_YOUR OBJECTIVE:_ Please write every entry out again, exactly as it reads below.

_MATERIAL FOR THIS TASK:_
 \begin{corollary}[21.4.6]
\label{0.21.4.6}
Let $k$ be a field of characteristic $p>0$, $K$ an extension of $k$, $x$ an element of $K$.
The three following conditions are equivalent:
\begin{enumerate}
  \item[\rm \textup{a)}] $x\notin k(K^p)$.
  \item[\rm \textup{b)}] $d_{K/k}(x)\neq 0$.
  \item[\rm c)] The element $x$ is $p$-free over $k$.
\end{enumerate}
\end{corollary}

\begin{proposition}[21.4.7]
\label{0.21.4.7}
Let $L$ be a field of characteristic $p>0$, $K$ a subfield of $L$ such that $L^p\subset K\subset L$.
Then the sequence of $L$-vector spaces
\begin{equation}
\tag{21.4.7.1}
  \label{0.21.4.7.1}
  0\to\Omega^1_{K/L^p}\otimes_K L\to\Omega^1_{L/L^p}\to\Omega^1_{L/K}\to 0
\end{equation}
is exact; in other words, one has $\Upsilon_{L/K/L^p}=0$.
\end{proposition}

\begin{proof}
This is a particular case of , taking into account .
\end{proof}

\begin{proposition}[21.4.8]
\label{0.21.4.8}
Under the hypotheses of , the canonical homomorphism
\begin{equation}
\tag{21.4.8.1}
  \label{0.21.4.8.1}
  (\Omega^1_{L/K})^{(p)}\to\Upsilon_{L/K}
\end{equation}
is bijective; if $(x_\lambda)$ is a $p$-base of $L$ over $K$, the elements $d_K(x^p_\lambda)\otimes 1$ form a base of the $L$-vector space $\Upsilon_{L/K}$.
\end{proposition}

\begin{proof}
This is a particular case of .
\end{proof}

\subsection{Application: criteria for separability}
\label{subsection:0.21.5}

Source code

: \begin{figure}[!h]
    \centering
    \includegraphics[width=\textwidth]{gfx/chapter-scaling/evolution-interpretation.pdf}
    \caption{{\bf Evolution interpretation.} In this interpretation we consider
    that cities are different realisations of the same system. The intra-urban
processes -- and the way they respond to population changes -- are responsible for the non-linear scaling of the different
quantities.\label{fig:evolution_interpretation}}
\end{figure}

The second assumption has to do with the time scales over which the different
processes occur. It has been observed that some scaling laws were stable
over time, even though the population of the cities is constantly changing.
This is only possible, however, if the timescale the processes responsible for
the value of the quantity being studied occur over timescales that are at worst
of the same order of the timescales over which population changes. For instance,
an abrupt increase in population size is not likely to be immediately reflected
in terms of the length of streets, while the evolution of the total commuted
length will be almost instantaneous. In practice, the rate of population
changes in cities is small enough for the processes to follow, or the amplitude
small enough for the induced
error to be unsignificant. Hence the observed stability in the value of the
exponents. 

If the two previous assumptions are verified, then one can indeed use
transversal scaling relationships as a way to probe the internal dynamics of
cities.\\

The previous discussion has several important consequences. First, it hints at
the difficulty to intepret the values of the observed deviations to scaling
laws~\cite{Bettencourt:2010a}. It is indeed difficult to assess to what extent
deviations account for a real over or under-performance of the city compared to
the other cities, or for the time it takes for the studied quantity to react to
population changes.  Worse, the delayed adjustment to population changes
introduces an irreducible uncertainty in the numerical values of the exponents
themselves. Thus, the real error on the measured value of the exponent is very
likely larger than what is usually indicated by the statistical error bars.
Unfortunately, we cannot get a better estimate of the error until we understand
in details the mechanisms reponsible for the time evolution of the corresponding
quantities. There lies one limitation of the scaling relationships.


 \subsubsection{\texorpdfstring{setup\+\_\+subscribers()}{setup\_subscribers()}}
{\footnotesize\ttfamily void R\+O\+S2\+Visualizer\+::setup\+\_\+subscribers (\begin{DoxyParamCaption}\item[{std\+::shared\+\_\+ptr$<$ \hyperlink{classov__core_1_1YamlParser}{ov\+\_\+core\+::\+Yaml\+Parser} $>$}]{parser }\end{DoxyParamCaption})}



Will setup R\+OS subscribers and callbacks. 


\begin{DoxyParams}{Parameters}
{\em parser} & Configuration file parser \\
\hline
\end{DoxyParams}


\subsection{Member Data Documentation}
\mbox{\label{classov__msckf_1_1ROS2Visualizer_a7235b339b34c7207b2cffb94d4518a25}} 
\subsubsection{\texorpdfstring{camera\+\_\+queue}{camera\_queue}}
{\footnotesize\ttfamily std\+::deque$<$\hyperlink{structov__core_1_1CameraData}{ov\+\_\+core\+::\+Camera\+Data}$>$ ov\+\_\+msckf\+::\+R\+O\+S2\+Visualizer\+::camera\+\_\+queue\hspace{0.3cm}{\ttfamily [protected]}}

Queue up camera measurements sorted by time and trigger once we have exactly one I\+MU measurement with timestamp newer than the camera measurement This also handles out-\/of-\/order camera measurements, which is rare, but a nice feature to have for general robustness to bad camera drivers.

_SOLUTION TO THIS PROBLEM:_
 \begin{corollary}[21.4.6]
\label{0.21.4.6}
Let $k$ be a field of characteristic $p>0$, $K$ an extension of $k$, $x$ an element of $K$.
The three following conditions are equivalent:
\begin{enumerate}
  \item[\rm \textup{a)}] $x\notin k(K^p)$.
  \item[\rm \textup{b)}] $d_{K/k}(x)\neq 0$.
  \item[\rm c)] The element $x$ is $p$-free over $k$.
\end{enumerate}
\end{corollary}

\begin{proposition}[21.4.7]
\label{0.21.4.7}
Let $L$ be a field of characteristic $p>0$, $K$ a subfield of $L$ such that $L^p\subset K\subset L$.
Then the sequence of $L$-vector spaces
\begin{equation}
\tag{21.4.7.1}
  \label{0.21.4.7.1}
  0\to\Omega^1_{K/L^p}\otimes_K L\to\Omega^1_{L/L^p}\to\Omega^1_{L/K}\to 0
\end{equation}
is exact; in other words, one has $\Upsilon_{L/K/L^p}=0$.
\end{proposition}

\begin{proof}
This is a particular case of , taking into account .
\end{proof}

\begin{proposition}[21.4.8]
\label{0.21.4.8}
Under the hypotheses of , the canonical homomorphism
\begin{equation}
\tag{21.4.8.1}
  \label{0.21.4.8.1}
  (\Omega^1_{L/K})^{(p)}\to\Upsilon_{L/K}
\end{equation}
is bijective; if $(x_\lambda)$ is a $p$-base of $L$ over $K$, the elements $d_K(x^p_\lambda)\otimes 1$ form a base of the $L$-vector space $\Upsilon_{L/K}$.
\end{proposition}

\begin{proof}
This is a particular case of .
\end{proof}

\subsection{Application: criteria for separability}
\label{subsection:0.21.5}

Source code

: \begin{figure}[!h]
    \centering
    \includegraphics[width=\textwidth]{gfx/chapter-scaling/evolution-interpretation.pdf}
    \caption{{\bf Evolution interpretation.} In this interpretation we consider
    that cities are different realisations of the same system. The intra-urban
processes -- and the way they respond to population changes -- are responsible for the non-linear scaling of the different
quantities.\label{fig:evolution_interpretation}}
\end{figure}

The second assumption has to do with the time scales over which the different
processes occur. It has been observed that some scaling laws were stable
over time, even though the population of the cities is constantly changing.
This is only possible, however, if the timescale the processes responsible for
the value of the quantity being studied occur over timescales that are at worst
of the same order of the timescales over which population changes. For instance,
an abrupt increase in population size is not likely to be immediately reflected
in terms of the length of streets, while the evolution of the total commuted
length will be almost instantaneous. In practice, the rate of population
changes in cities is small enough for the processes to follow, or the amplitude
small enough for the induced
error to be unsignificant. Hence the observed stability in the value of the
exponents. 

If the two previous assumptions are verified, then one can indeed use
transversal scaling relationships as a way to probe the internal dynamics of
cities.\\

The previous discussion has several important consequences. First, it hints at
the difficulty to intepret the values of the observed deviations to scaling
laws~\cite{Bettencourt:2010a}. It is indeed difficult to assess to what extent
deviations account for a real over or under-performance of the city compared to
the other cities, or for the time it takes for the studied quantity to react to
population changes.  Worse, the delayed adjustment to population changes
introduces an irreducible uncertainty in the numerical values of the exponents
themselves. Thus, the real error on the measured value of the exponent is very
likely larger than what is usually indicated by the statistical error bars.
Unfortunately, we cannot get a better estimate of the error until we understand
in details the mechanisms reponsible for the time evolution of the corresponding
quantities. There lies one limitation of the scaling relationships.


 \subsubsection{\texorpdfstring{setup\+\_\+subscribers()}{setup\_subscribers()}}
{\footnotesize\ttfamily void R\+O\+S2\+Visualizer\+::setup\+\_\+subscribers (\begin{DoxyParamCaption}\item[{std\+::shared\+\_\+ptr$<$ \hyperlink{classov__core_1_1YamlParser}{ov\+\_\+core\+::\+Yaml\+Parser} $>$}]{parser }\end{DoxyParamCaption})}



Will setup R\+OS subscribers and callbacks. 


\begin{DoxyParams}{Parameters}
{\em parser} & Configuration file parser \\
\hline
\end{DoxyParams}


\subsection{Member Data Documentation}
\mbox{\label{classov__msckf_1_1ROS2Visualizer_a7235b339b34c7207b2cffb94d4518a25}} 
\subsubsection{\texorpdfstring{camera\+\_\+queue}{camera\_queue}}
{\footnotesize\ttfamily std\+::deque$<$\hyperlink{structov__core_1_1CameraData}{ov\+\_\+core\+::\+Camera\+Data}$>$ ov\+\_\+msckf\+::\+R\+O\+S2\+Visualizer\+::camera\+\_\+queue\hspace{0.3cm}{\ttfamily [protected]}}

Queue up camera measurements sorted by time and trigger once we have exactly one I\+MU measurement with timestamp newer than the camera measurement This also handles out-\/of-\/order camera measurements, which is rare, but a nice feature to have for general robustness to bad camera drivers.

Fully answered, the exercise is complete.